THE PROBLEM
Report back each line of the records that contains the string "Interactive".

DATA UNDER STUDY
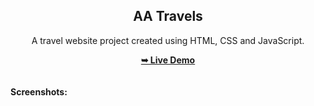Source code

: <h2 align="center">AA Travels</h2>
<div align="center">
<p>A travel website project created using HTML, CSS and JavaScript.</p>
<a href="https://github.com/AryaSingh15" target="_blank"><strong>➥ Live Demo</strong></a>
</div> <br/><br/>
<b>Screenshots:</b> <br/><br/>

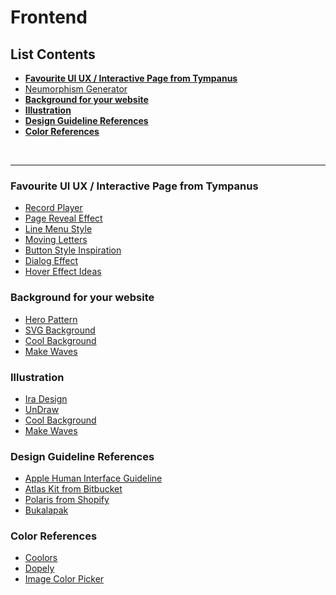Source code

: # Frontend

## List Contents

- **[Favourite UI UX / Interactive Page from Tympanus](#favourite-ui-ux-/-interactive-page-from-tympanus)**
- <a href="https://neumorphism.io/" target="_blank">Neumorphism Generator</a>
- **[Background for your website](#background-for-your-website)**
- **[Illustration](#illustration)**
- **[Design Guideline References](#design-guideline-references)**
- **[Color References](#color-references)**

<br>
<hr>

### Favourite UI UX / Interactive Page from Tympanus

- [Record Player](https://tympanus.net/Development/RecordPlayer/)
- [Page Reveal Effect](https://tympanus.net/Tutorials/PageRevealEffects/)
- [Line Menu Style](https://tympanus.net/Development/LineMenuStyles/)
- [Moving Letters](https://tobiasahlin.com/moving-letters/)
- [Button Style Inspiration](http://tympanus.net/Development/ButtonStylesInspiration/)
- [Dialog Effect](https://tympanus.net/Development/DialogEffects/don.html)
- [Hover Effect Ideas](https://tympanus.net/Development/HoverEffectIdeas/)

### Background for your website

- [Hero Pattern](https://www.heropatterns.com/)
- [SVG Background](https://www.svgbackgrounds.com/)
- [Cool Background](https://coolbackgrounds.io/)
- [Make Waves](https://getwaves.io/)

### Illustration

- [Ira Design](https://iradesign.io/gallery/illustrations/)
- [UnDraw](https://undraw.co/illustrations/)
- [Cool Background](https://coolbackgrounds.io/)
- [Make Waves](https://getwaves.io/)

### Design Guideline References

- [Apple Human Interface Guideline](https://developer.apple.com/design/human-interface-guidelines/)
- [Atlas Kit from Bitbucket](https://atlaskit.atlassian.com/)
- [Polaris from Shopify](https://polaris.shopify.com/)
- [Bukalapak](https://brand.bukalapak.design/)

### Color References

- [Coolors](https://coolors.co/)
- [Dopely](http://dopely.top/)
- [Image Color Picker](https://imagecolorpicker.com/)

WRITTEN ANSWER
- **[Favourite UI UX / Interactive Page from Tympanus](#favourite-ui-ux-/-interactive-page-from-tympanus)**
### Favourite UI UX / Interactive Page from Tympanus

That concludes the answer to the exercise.